Model Selection for High-Dimensional Temporal Disaggregation in Official Statistics

Lead Research Organisation: Lancaster University
Department Name: Mathematics and Statistics

Abstract

Traditional methods for producing economics statistics, for instance GDP, rely on data gathered through surveys of a population. Whilst such methods are accurate, and well calibrated, they are very expensive to run, and take a long time to feed-back information. As such, National Statistics Institutes such as the UK's Office for National Statistics (ONS) are looking to integrate so-called administrative data, and alternative data-streams such as web-scrapped data into their estimation of economic statistics. Using such data can potentially increase both the frequency and the accuracy at which economic statistics are produced. However, it is often unclear how these alternative data-sources (of which there can be many) relate to the traditional survey results, and how we can produce high-frequency series which are consistent with the survey data.

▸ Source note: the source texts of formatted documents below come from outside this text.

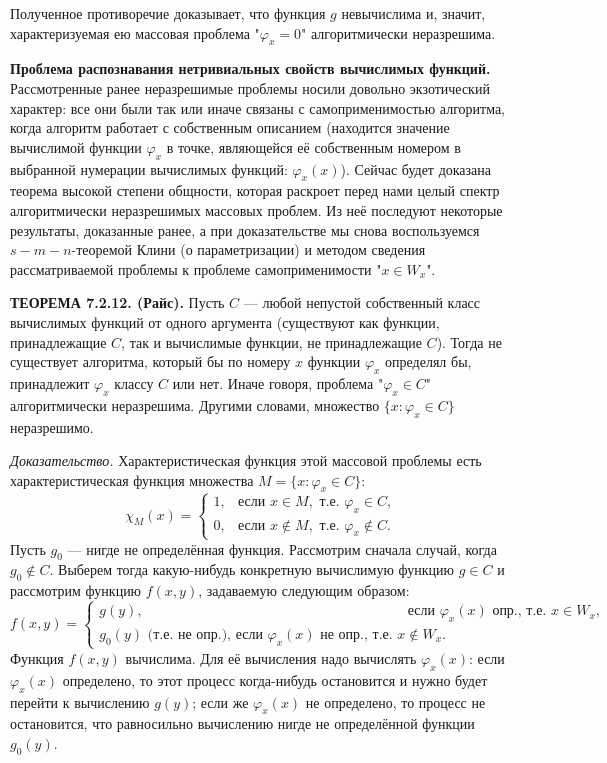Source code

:\documentclass[a4paper,12pt]{article}
\begin{document}
Полученное противоречие доказывает, что функция \(g\) невычислима и, значит, характеризуемая ею массовая проблема "\(\varphi_x = 0\)" алгоритмически неразрешима.

\textbf{Проблема распознавания нетривиальных свойств вычислимых функций.} Рассмотренные ранее неразрешимые проблемы носили довольно экзотический характер: все они были так или иначе связаны с самоприменимостью алгоритма, когда алгоритм работает с собственным описанием (находится значение вычислимой функции \(\varphi_x\) в точке, являющейся её собственным номером в выбранной нумерации вычислимых функций: \(\varphi_x(x)\)). Сейчас будет доказана теорема высокой степени общности, которая раскроет перед нами целый спектр алгоритмически неразрешимых массовых проблем. Из неё последуют некоторые результаты, доказанные ранее, а при доказательстве мы снова воспользуемся \(s-m-n\)-теоремой Клини (о параметризации) и методом сведения рассматриваемой проблемы к проблеме самоприменимости "\(x \in W_x\)".

\textbf{ТЕОРЕМА 7.2.12. (Райс).} Пусть \(C\) --- любой непустой собственный класс вычислимых функций от одного аргумента (существуют как функции, принадлежащие \(C\), так и вычислимые функции, не принадлежащие \(C\)). Тогда не существует алгоритма, который бы по номеру \(x\) функции \(\varphi_x\) определял бы, принадлежит \(\varphi_x\) классу \(C\) или нет. Иначе говоря, проблема "\(\varphi_x \in C\)" алгоритмически неразрешима. Другими словами, множество \(\{x : \varphi_x \in C\}\) неразрешимо.

\textit{Доказательство.} Характеристическая функция этой массовой проблемы есть характеристическая функция множества \(M = \{x : \varphi_x \in C\}\):
\[
\chi_M(x) = 
\begin{cases}
1, & \text{если } x \in M, \text{ т.е. } \varphi_x \in C, \\
0, & \text{если } x \notin M, \text{ т.е. } \varphi_x \notin C.
\end{cases}
\]
Пусть \(g_0\) --- нигде не определённая функция. Рассмотрим сначала случай, когда \(g_0 \notin C\). Выберем тогда какую-нибудь конкретную вычислимую функцию \(g \in C\) и рассмотрим функцию \(f(x, y)\), задаваемую следующим образом:
\[
f(x, y) = 
\begin{cases}
g(y), & \text{если } \varphi_x(x) \text{ опр., т.е. } x \in W_x, \\
g_0(y) \text{ (т.е. не опр.), если } \varphi_x(x) \text{ не опр., т.е. } x \notin W_x.
\end{cases}
\]
Функция \(f(x, y)\) вычислима. Для её вычисления надо вычислять \(\varphi_x(x)\): если \(\varphi_x(x)\) определено, то этот процесс когда-нибудь остановится и нужно будет перейти к вычислению \(g(y)\); если же \(\varphi_x(x)\) не определено, то процесс не остановится, что равносильно вычислению нигде не определённой функции \(g_0(y)\).
\end{document}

Given that we could measure many different aspects of the population, only a few of these might actually be relevant to producing a particular statistic of interest. From a methodological viewpoint, this mandates that we choose between several competing statistical models, a problem known as model selection. Traditional model selection methods assume that the number of data-points is much larger than the number of data-streams, however, when linking administrative, and alternative data-sources, that assumption will no longer hold and one has to consider the so-called high-dimensional statistical setting. This project proposes to adapt recent advances in high-dimensional methodology to the analysis and production of bench-marked economic statistics. The project aims to examine both the empirical behaviour of these methods via simulation, and work with practitioners at the ONS to implement and test these methods through the development of a easy to use software package.

Publications

10 25 50
publication icon
Mosley L (2022) Sparse Temporal Disaggregation in Journal of the Royal Statistical Society Series A: Statistics in Society

 
Description The project investigated theoretically and empirically how temporally disaggregate measures of the economy (i.e. at a higher frequency than natively measured) could be estimated based on using indicator series that are thought to follow similar movements in behaviour. We proposed two methods for achieving this task, the first to automatically select between a set of feasible indicators, and a second, that extracts key factors from the indicators, and then uses these factors to describe the behaviour of the output of interest. An example application that has been studied throughout the award was to produce a set of monthly estimates for "trade-in-service" statistics for the UK, this is of significant interest, as the surveys that are traditionally used to construct these statistics are only conducted on a quarterly basis, and thus limit the level of temporal granularity available to users and policy makers. We have successfully applied the two methods to this application, with estimated series being qualitatively similar to those produced by alternative methods within the ONS. The methods have been made widely available via open-source software packages.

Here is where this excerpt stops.